THE JEENYUS CORNER
By Tim Perone
(NYPOST.COM) – The United States had an unmanned Predator drone over its consulate in Benghazi during the attack that slaughtered four Americans — which should have led to a quicker military response, it was revealed yesterday.
“They stood, and they watched, and our people died,” former CIA commander Gary Berntsen told CBS News.
The network reported that the drone and other reconnaissance aircraft observed the final hours of the hours-long siege on Sept. 11 — obtaining information that should have spurred swift action.
But as Ambassador Christopher Stevens and three colleagues were killed by terrorists armed with AK-47s and rocket-propelled grenade launchers, Defense Department officials were too slow to send in the troops, Berntsen said.
“They made zero adjustments in this. You find a way to make this happen,” he fumed.
“There isn’t a plan for every single engagement. Sometimes you have to be able to make adjustments.”
The Pentagon said it moved a team of special operators from Central Europe to Sigonella, Italy — about an hour flight from Libya — but gave no other details.
Fighter jets and Specter AC-130 gunships — which could have been used to help disperse the bloodthirsty mob — were also stationed at three nearby bases, sources told the network.
When the attack began, Chairman of the Joint Chiefs Martin Dempsey and Defense Secretary Leon Panetta “looked at available options, and the ones we exercised had our military forces arrive in less than 24 hours, well ahead of timelines laid out in established policies,” a White House official told the network.
Even as the administration continues to vow that the perpetrators will be brought to justice, the man identified by witnesses as a ringleader in the attack continues to walk the streets of Libya without fear of arrest.
Ahmad Abu Khattala has admitted being at the consulate during the horrific attack but has yet to be questioned by any Libyan authorities.
Abu Khattala spoke to a New York Times reporter Thursday from a hotel patio as he sipped a strawberry frappe and mocked the US and Libyan governments.
“These reports say that no one knows where I am and that I am hiding,” he boasted. “But here I am in the open, sitting in a hotel with you.
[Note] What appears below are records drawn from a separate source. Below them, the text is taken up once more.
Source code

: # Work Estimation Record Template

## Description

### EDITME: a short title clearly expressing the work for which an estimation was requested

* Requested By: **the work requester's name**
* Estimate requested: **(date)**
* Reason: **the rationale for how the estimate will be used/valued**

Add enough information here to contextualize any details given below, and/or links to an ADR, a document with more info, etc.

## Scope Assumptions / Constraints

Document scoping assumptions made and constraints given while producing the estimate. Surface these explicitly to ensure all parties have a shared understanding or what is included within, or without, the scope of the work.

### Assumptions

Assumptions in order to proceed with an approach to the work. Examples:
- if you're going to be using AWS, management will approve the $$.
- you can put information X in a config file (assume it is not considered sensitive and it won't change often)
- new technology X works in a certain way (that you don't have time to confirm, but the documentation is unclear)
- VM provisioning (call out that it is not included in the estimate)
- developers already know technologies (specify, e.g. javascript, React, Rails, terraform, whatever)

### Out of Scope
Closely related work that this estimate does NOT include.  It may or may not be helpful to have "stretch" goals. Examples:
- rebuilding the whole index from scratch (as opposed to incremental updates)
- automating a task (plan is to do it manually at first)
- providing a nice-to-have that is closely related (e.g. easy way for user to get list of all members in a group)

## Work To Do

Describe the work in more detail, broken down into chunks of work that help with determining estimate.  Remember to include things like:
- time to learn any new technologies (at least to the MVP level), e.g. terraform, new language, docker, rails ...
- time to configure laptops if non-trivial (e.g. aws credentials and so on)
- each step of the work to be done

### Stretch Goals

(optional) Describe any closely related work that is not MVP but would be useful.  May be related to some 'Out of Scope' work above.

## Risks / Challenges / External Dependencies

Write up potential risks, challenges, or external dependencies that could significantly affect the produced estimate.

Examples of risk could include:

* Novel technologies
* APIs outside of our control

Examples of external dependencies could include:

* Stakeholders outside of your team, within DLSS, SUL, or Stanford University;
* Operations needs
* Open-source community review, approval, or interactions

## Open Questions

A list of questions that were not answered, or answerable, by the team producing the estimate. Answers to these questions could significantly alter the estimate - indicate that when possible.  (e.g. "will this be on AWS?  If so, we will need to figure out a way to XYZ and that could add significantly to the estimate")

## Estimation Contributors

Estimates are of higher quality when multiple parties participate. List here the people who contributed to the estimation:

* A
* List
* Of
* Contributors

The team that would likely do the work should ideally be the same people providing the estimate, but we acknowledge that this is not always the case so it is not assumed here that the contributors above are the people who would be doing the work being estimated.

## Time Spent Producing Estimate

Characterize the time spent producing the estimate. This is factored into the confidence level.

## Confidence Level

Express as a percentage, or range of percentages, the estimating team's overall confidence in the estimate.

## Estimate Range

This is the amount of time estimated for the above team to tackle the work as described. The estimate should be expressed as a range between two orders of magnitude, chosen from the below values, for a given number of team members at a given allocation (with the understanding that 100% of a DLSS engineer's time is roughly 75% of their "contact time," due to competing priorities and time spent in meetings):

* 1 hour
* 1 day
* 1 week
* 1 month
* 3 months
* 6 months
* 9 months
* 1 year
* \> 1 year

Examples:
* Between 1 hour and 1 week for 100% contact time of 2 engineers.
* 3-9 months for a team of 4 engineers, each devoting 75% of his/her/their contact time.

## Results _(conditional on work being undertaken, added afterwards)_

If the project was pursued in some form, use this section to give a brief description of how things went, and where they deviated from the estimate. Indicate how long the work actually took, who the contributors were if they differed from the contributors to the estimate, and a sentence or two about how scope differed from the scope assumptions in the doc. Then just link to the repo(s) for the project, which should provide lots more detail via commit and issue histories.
I’m even going to pick up my sister’s kids from school soon.”
Lax security at the consulate was an open secret.
Stevens wrote a cable in June that there wasn’t enough security at the consulate, and he noted there had been a recent spike in attacks against “international organizations and foreign interests,” ABC News said.
The ambassador wrote another cable in August that read, “A series of violent incidents has dominated the political landscape during the Ramadan holiday.”
Stevens said that the incidents were “organized” and that the Libyan security force had “not coalesced into a stabilizing force and [provided] little deterrence.”
Several requests for additional security in Benghazi were made to the State Department prior to the attack. They were all rejected.
Secretary of State Hillary Rodham Clinton tried to deflect blame from President Obama last week, saying the decision not to beef up guards was her responsibility.
“I’m in charge of the State Department’s 60,000-plus people all over the world [at] 275 posts,” she told CNN.
“The president and the vice president wouldn’t be knowledgeable about specific decisions that are made by security professionals. They’re the ones who weigh all of the threats and the risks and the needs and make a considered decision.”
The attack has become a major issue in the presidential campaign, with Mitt Romney saying Obama’s failure to safeguard the consulate highlights his failure in foreign policy.
Romney has also hammered Obama for failing to immediately label it a terror attack and the administration for changing its story about whether the attack was a protest over an anti-Islamic movie or a coordinated strike.
The tragedy — and alleged security lapses leading up to the attack — will likely be brought up at tomorrow’s final presidential debate.
The 90-minute debate will be moderated by Bob Schieffer of CBS News. Schieffer has listed five subject areas, with more time devoted to the Middle East and terrorism than any other topic.